▸ What to produce: Keep only the lines of the data below that contain "making", and copy them.

▸ Exercise data:
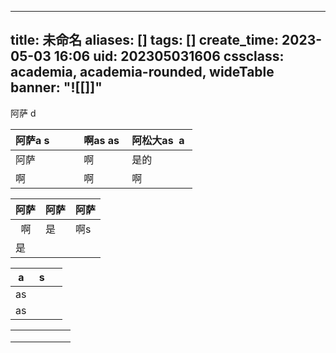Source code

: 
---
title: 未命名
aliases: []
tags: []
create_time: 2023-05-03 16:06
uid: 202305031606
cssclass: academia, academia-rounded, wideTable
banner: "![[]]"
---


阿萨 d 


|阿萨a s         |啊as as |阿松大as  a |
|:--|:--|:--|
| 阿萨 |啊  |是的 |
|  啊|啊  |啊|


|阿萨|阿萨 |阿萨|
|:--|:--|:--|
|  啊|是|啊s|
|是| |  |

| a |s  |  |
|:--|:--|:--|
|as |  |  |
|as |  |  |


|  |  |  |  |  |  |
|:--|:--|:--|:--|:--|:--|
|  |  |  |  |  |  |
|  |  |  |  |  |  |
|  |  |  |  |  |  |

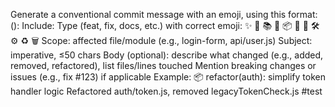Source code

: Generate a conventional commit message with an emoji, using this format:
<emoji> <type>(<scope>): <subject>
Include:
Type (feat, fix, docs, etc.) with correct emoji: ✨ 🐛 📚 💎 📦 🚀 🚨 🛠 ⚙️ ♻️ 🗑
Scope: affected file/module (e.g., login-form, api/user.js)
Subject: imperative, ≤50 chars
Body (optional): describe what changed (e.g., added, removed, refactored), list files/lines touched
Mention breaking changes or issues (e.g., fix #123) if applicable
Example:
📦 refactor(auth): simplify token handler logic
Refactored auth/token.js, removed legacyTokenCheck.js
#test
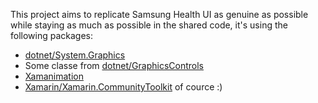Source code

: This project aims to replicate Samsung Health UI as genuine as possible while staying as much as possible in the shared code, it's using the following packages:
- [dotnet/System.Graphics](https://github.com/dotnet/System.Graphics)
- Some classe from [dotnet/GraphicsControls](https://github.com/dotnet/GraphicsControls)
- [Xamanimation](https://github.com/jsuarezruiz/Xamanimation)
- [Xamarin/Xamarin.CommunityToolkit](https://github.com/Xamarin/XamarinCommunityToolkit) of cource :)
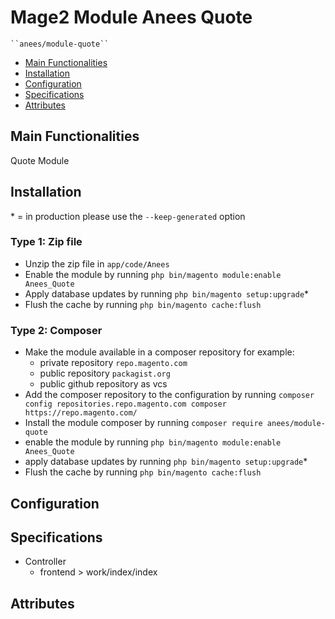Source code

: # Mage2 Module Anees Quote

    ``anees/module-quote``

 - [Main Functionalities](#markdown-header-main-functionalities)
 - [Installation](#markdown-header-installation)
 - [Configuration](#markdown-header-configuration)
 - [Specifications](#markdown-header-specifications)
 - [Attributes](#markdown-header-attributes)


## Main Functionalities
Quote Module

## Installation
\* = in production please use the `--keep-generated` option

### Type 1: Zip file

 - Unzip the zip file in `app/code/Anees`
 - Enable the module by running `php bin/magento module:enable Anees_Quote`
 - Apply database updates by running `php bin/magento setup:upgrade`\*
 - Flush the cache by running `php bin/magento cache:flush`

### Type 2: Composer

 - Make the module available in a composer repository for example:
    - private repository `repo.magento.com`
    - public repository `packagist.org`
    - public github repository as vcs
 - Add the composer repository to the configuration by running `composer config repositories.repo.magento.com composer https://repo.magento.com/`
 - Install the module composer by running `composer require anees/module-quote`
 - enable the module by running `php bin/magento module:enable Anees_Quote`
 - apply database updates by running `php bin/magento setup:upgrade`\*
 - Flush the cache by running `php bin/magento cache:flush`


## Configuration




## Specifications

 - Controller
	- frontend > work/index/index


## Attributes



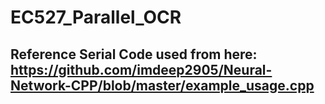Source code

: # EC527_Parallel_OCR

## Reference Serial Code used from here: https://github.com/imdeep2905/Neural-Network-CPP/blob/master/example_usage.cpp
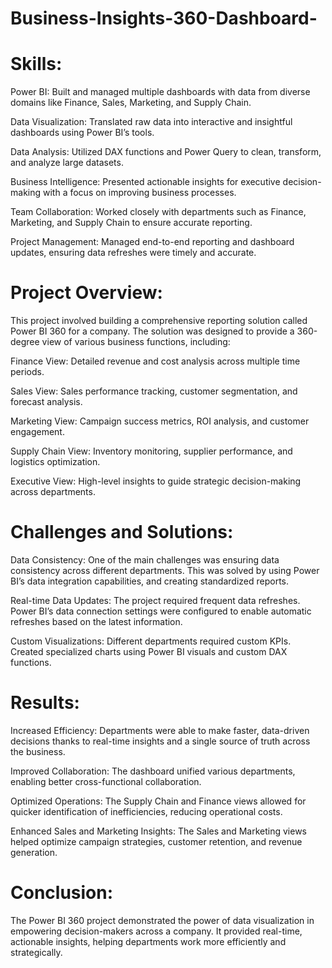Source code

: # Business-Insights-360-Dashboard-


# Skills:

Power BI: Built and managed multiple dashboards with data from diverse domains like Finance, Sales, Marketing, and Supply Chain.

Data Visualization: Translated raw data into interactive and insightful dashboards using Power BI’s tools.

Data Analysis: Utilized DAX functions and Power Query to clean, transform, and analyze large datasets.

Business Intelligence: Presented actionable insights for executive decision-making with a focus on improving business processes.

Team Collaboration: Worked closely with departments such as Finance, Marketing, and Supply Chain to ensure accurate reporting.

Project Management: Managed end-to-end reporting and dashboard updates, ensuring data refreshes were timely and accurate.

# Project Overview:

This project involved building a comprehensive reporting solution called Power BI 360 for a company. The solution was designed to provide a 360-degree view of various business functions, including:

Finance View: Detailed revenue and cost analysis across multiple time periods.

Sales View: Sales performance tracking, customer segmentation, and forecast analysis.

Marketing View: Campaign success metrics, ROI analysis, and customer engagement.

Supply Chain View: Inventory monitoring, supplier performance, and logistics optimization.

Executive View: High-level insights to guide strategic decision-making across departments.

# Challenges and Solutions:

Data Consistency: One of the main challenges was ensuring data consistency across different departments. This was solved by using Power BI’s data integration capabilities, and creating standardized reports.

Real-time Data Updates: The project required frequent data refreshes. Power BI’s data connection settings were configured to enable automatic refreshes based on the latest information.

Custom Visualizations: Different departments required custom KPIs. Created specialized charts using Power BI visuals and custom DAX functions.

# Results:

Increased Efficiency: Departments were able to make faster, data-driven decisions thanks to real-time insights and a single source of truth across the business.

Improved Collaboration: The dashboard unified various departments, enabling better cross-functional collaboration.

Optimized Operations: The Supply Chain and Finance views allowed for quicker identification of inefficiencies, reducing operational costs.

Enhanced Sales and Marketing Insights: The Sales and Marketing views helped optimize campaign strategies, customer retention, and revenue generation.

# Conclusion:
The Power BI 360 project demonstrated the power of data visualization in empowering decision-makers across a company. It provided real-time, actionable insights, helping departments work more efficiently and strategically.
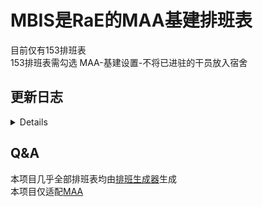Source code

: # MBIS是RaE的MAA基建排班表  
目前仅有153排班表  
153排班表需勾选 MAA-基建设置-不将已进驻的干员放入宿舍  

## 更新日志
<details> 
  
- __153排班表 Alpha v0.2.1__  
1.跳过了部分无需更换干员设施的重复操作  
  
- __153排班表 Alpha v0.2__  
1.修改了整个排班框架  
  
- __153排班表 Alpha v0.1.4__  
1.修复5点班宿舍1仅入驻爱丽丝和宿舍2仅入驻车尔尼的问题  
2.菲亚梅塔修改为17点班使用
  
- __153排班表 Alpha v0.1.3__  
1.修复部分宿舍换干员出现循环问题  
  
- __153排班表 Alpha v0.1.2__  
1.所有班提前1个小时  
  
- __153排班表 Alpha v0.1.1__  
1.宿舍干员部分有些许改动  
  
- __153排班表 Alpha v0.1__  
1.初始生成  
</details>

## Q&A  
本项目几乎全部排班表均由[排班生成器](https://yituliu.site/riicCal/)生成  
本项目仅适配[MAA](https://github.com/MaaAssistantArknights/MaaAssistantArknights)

* * *

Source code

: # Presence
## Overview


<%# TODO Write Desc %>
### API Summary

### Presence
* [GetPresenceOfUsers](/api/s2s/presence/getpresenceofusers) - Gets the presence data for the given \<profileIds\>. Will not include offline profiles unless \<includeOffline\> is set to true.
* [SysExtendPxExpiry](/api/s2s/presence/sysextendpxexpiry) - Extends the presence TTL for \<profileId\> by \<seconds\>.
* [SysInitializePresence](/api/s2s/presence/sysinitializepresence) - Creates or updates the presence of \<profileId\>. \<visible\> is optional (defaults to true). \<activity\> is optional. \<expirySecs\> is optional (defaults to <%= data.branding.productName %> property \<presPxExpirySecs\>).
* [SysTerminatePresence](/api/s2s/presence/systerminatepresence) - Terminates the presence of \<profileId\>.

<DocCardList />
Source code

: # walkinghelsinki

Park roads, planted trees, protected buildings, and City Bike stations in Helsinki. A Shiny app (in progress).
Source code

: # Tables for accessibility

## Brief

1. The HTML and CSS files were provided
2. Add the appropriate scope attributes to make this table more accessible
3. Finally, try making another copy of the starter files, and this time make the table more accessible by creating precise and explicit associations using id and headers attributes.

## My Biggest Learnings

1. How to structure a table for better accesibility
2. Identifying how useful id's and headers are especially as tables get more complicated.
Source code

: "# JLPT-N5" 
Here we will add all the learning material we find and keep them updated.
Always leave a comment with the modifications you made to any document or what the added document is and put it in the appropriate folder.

...

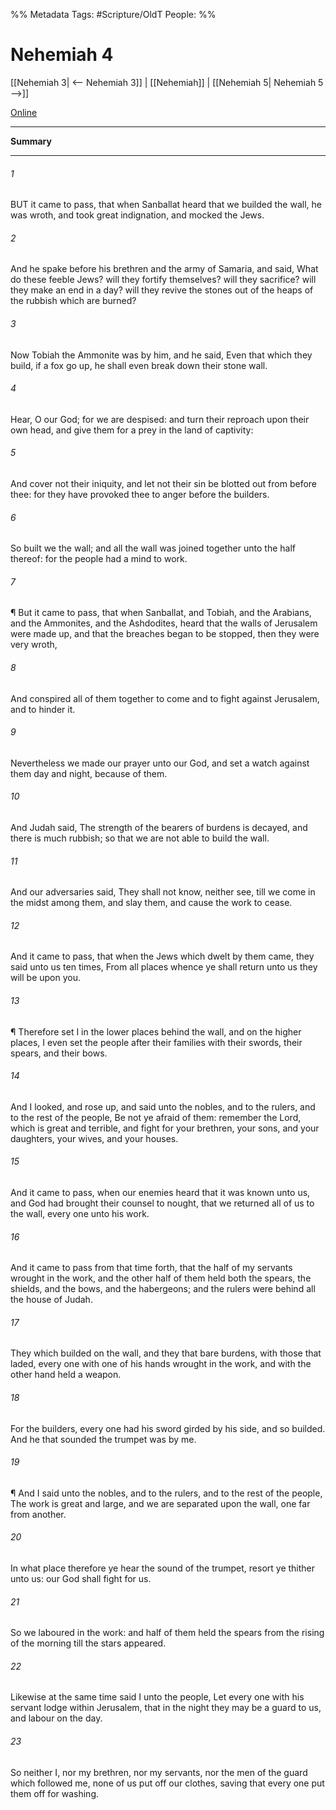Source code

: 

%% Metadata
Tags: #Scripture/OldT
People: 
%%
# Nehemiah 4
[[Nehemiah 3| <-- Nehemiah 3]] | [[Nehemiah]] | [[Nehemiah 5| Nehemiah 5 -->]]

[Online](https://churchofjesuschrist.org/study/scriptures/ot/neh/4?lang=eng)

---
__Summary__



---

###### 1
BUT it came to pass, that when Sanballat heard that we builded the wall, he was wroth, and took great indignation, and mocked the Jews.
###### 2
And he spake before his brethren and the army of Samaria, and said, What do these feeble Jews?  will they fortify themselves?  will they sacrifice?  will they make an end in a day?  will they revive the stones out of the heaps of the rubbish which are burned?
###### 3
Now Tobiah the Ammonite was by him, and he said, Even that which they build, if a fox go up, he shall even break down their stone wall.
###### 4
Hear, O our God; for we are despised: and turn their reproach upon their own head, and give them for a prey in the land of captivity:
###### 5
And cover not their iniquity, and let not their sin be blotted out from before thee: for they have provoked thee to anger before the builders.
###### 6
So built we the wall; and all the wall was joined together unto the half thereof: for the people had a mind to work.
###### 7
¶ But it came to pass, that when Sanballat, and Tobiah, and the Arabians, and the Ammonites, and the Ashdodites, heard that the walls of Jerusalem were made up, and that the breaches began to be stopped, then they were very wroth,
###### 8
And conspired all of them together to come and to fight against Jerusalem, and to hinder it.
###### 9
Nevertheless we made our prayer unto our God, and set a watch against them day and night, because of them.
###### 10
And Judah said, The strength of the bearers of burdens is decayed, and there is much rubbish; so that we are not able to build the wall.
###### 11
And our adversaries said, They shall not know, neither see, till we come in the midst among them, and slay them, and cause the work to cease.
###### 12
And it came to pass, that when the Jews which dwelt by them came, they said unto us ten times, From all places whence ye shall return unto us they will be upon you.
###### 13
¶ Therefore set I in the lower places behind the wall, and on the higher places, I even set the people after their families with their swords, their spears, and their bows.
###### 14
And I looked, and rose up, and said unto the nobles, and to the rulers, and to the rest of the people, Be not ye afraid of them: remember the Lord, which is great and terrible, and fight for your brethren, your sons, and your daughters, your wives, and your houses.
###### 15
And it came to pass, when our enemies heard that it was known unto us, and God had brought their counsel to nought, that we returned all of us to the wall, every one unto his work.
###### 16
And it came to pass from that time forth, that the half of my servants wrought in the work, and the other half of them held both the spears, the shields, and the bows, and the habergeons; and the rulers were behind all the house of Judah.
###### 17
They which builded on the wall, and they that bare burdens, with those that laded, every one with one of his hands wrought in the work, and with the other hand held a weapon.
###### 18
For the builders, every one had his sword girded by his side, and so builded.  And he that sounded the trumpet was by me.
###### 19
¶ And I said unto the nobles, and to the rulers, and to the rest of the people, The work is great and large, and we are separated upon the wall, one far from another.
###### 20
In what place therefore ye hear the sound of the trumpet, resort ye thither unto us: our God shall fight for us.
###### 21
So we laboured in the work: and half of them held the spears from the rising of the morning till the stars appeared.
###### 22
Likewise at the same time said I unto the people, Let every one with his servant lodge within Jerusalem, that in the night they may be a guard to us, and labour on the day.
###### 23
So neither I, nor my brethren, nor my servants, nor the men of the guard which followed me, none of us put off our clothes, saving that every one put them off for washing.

▸ Solution for this task:
Business Intelligence: Presented actionable insights for executive decision-making with a focus on improving business processes.
Executive View: High-level insights to guide strategic decision-making across departments.
3. Finally, try making another copy of the starter files, and this time make the table more accessible by creating precise and explicit associations using id and headers attributes.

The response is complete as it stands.